International standards such as ISO and IEC and regulatory requirements exist to design and develop effective and safe medical devices. In other words, international standards and regulatory requirements are best practices to guarantee the quality of medical device products and ensure safety. Design and development that ignores these may result in failure to obtain approval, findings during inspections, or accidents in the market.

Applying lessons learned from the SpaceJet project failure to medical device development yields the following.

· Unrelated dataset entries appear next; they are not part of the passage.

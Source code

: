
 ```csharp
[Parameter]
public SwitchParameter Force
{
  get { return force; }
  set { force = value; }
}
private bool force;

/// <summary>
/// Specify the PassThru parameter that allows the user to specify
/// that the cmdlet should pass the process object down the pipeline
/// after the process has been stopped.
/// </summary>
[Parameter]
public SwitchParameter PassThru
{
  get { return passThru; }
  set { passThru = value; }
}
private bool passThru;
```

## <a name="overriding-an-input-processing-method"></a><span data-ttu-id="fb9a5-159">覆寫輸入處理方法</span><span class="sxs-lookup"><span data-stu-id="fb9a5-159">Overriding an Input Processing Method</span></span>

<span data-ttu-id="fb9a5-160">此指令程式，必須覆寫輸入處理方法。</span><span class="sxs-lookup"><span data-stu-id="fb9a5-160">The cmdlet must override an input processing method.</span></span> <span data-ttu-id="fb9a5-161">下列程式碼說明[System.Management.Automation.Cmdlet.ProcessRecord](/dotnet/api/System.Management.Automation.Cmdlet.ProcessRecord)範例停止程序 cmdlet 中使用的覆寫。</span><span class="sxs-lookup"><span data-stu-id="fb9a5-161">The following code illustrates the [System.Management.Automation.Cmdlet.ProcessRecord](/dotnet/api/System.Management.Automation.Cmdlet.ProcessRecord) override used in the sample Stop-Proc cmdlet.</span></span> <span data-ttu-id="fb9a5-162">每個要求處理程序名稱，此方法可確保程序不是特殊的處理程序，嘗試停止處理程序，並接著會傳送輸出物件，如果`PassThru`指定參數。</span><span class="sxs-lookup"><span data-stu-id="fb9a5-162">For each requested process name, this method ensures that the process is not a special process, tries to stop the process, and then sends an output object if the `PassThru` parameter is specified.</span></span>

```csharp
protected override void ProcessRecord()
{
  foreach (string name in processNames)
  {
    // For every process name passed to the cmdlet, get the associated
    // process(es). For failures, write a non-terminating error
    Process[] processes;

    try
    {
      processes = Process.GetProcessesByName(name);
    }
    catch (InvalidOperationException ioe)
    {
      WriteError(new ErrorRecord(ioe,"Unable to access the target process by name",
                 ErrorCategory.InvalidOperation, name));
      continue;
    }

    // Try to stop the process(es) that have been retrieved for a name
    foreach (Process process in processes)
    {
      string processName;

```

Failure Factors in SpaceJet	Implications for Medical Device Development
Lack of complete product development experience	Experience in consumer product development alone is insufficient. Understanding design control specific to medical devices (IEC 62304, etc.) is essential
Insufficient understanding of regulatory requirements	It is important to understand PMDA and FDA regulatory requirements from the early stages of development and reflect them in design
Inadequate documentation processes	Creating programs before specifications is fatal. Proper management of Design History File (DHF) is necessary
Delayed response to market requirements	Understanding both market and regulatory requirements, such as usability engineering (JIS T 62366-1:2022)
Shortage of specialized personnel	Securing personnel with specialized knowledge in regulatory compliance, quality control, and risk management (ISO 14971) is indispensable
Lack of commitment to long-term investment	Medical device development requires a long-term perspective and continuous investment. Particularly for AI/ML-equipped devices, continuous improvement is required post-market

Particularly for program medical devices, it is necessary to understand and implement requirements for software development lifecycle (IEC 62304), risk management (ISO 14971), usability engineering (IEC 62366-1), and cybersecurity (IEC 81001-5-1, etc.) in an integrated manner.

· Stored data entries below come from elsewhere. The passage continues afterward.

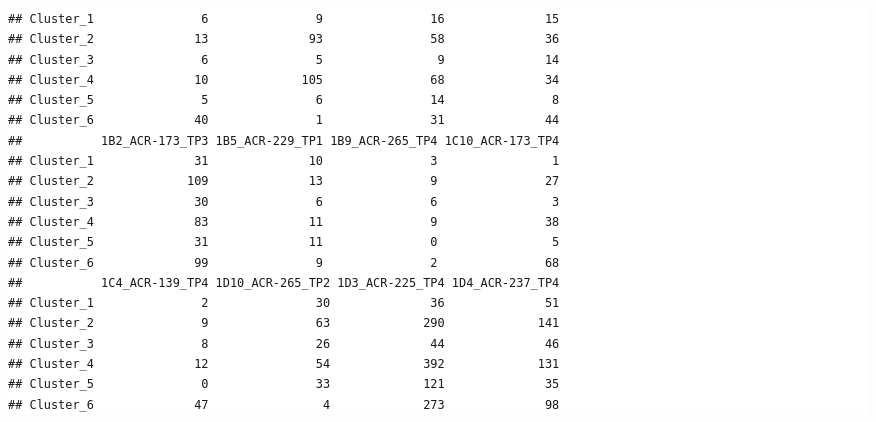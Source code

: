    ## Cluster_1               6               9               16              15
    ## Cluster_2              13              93               58              36
    ## Cluster_3               6               5                9              14
    ## Cluster_4              10             105               68              34
    ## Cluster_5               5               6               14               8
    ## Cluster_6              40               1               31              44
    ##           1B2_ACR-173_TP3 1B5_ACR-229_TP1 1B9_ACR-265_TP4 1C10_ACR-173_TP4
    ## Cluster_1              31              10               3                1
    ## Cluster_2             109              13               9               27
    ## Cluster_3              30               6               6                3
    ## Cluster_4              83              11               9               38
    ## Cluster_5              31              11               0                5
    ## Cluster_6              99               9               2               68
    ##           1C4_ACR-139_TP4 1D10_ACR-265_TP2 1D3_ACR-225_TP4 1D4_ACR-237_TP4
    ## Cluster_1               2               30              36              51
    ## Cluster_2               9               63             290             141
    ## Cluster_3               8               26              44              46
    ## Cluster_4              12               54             392             131
    ## Cluster_5               0               33             121              35
    ## Cluster_6              47                4             273              98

Due to improvements in Japan’s regulatory environment from 2024 onward, barriers to entry into the digital health market have become clearer for companies with proper preparation and expertise, and in some ways, entry has become easier. However, it is by no means an easy path, and as the lessons of SpaceJet demonstrate, adequate preparation and long-term commitment are keys to success.

Conclusion

The pharmaceutical industry’s shift to “Beyond the Pills” and the rise of digital health technologies have the potential to significantly change the future of healthcare. However, as the failure of the SpaceJet project demonstrates, entry into new fields requires appropriate expertise, deep understanding of regulations, and commitment to long-term investment.

In Japan as well, through PMDA’s proactive efforts, the regulatory environment for digital health technologies is greatly improving. To take advantage of this opportunity, companies need to deeply understand international standards and regulatory requirements, secure appropriate personnel, and approach product development with a long-term perspective.

By learning from past failures and utilizing best practices, we hope that innovations that will lead the world will emerge in Japan’s medical device industry, particularly in the digital health field.